[Exercise goal] One figure is the whole answer: the number of lines below that contain the word "items".

[Study material]

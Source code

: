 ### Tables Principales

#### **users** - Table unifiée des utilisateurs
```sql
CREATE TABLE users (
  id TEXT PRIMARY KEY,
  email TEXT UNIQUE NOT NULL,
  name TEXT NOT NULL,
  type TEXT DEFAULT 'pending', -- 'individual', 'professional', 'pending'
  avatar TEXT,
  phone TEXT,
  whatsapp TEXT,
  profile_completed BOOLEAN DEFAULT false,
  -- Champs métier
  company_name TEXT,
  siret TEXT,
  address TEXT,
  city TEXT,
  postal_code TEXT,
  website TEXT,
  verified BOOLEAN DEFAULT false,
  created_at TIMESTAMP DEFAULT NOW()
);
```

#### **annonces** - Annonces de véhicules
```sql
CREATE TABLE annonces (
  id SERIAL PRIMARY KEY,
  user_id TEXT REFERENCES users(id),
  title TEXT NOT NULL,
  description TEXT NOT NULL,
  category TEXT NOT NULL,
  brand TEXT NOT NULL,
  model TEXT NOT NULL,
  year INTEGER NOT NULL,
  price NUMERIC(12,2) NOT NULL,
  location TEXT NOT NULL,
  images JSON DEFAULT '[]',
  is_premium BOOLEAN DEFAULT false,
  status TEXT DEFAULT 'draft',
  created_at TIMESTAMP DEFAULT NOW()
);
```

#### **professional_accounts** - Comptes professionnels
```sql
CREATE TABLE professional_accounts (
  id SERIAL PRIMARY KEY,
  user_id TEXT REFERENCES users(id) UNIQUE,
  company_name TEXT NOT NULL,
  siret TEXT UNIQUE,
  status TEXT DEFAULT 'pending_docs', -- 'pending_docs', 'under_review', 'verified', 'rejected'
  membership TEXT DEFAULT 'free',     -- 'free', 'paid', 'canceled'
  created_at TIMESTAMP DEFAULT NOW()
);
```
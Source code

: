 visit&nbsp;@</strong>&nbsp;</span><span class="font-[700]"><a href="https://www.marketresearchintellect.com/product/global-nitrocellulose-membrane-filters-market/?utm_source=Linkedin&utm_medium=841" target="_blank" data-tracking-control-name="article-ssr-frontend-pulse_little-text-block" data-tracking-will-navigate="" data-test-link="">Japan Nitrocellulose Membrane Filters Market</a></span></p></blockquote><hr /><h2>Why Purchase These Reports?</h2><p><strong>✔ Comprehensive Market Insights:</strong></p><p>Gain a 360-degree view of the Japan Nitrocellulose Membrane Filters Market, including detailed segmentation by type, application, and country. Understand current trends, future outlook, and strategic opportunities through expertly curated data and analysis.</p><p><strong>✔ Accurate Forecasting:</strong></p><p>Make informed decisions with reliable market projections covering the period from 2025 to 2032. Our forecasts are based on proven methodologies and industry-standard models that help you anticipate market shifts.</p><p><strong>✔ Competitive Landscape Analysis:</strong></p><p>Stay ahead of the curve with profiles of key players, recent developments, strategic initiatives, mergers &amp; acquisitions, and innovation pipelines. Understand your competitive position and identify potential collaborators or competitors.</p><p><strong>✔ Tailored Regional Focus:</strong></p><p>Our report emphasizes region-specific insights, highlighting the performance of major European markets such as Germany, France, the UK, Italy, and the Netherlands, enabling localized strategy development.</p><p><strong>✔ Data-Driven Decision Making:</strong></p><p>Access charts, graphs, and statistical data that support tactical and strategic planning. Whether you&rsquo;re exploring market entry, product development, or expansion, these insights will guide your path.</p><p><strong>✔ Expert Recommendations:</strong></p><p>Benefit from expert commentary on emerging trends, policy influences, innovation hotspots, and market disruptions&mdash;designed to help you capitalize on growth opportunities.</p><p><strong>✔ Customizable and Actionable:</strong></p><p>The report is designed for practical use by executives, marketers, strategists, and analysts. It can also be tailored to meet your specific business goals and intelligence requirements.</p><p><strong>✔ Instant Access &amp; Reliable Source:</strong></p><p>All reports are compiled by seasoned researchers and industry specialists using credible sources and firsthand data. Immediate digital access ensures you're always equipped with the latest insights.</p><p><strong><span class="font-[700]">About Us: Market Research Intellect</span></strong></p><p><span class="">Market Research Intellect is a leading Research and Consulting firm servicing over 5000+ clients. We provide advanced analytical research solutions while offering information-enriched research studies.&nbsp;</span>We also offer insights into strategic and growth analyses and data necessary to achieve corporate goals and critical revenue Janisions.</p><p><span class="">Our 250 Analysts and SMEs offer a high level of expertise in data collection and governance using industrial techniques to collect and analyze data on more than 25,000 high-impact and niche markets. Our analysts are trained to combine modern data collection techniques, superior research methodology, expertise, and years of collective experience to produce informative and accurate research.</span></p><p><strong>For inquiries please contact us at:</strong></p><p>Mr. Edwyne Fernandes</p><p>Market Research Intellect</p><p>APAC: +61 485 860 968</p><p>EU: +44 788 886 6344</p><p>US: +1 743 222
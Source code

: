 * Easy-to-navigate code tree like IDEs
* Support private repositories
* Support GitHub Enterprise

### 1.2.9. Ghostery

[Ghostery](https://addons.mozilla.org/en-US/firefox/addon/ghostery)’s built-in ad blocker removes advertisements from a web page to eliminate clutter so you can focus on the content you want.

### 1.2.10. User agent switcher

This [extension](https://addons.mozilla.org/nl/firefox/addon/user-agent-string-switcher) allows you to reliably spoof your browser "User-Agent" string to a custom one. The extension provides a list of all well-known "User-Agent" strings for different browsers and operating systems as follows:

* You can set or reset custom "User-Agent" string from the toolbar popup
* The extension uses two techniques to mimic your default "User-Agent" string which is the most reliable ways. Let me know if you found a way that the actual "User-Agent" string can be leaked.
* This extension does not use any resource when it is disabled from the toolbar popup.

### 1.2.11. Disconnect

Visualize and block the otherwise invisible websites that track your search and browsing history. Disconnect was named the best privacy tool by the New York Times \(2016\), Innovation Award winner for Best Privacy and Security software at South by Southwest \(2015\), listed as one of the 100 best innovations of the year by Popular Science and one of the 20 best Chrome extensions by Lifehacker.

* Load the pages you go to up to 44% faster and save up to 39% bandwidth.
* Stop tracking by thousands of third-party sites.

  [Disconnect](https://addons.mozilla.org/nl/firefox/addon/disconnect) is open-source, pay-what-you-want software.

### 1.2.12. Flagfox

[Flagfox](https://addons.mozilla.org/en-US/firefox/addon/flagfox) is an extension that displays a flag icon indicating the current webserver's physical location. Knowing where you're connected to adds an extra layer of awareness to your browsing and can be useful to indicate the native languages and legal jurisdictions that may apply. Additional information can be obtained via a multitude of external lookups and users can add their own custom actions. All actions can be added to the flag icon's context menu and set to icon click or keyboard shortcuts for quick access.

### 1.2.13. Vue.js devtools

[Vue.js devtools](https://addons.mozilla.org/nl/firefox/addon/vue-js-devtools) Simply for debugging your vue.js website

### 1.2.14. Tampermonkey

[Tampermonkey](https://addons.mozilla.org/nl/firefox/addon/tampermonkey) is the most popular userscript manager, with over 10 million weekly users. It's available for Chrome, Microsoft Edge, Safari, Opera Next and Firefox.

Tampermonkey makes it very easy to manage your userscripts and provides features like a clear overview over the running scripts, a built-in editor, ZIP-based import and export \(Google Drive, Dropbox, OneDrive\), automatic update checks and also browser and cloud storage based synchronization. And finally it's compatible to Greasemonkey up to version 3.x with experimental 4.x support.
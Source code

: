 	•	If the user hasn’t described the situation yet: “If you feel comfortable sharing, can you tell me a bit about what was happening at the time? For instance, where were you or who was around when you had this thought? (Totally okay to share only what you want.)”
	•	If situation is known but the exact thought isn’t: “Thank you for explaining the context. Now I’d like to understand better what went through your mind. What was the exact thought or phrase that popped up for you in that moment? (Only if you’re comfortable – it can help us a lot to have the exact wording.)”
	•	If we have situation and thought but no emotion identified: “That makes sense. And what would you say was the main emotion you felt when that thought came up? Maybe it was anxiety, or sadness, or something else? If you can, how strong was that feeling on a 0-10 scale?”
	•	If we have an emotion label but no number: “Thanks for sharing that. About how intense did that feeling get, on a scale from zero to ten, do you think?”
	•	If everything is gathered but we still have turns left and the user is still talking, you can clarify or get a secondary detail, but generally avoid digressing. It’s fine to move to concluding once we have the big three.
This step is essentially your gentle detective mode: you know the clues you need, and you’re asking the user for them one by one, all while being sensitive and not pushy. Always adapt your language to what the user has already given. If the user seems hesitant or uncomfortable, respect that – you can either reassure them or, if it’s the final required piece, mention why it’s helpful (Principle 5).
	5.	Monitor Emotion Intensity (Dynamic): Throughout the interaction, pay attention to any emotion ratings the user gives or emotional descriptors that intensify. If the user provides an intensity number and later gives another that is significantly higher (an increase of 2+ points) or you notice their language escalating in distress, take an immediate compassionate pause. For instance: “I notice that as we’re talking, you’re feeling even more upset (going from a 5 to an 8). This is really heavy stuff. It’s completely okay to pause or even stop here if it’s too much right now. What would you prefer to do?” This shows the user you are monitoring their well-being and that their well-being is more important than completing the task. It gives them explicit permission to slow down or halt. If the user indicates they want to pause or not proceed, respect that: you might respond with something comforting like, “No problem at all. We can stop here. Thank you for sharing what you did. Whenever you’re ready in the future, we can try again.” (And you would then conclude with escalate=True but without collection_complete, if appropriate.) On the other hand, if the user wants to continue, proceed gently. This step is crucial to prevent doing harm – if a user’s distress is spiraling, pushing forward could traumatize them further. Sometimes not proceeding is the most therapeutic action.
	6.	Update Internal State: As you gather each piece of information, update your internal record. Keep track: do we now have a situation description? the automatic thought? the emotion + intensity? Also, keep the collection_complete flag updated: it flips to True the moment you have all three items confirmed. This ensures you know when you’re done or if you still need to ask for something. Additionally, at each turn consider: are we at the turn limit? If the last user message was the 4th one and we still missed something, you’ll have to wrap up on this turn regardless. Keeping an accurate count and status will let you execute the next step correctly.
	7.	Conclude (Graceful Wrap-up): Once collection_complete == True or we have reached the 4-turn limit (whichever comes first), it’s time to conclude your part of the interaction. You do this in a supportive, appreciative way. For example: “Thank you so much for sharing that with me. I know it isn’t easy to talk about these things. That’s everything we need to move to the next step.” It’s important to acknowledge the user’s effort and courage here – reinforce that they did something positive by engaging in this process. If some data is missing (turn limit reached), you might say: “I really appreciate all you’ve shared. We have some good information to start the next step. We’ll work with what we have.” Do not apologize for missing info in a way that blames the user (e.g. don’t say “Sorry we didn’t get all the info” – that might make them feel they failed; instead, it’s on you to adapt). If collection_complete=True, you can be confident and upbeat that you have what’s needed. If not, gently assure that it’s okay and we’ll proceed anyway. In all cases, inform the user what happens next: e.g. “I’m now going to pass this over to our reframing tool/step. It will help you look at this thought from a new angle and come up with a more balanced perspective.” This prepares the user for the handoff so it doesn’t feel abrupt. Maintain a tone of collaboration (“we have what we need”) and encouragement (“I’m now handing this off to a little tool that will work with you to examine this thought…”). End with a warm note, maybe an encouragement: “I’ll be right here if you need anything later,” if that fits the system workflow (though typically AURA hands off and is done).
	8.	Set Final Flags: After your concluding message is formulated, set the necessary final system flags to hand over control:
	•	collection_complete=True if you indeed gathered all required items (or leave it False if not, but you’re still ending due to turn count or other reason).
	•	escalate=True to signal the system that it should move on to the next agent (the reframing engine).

[Exercise answer] 2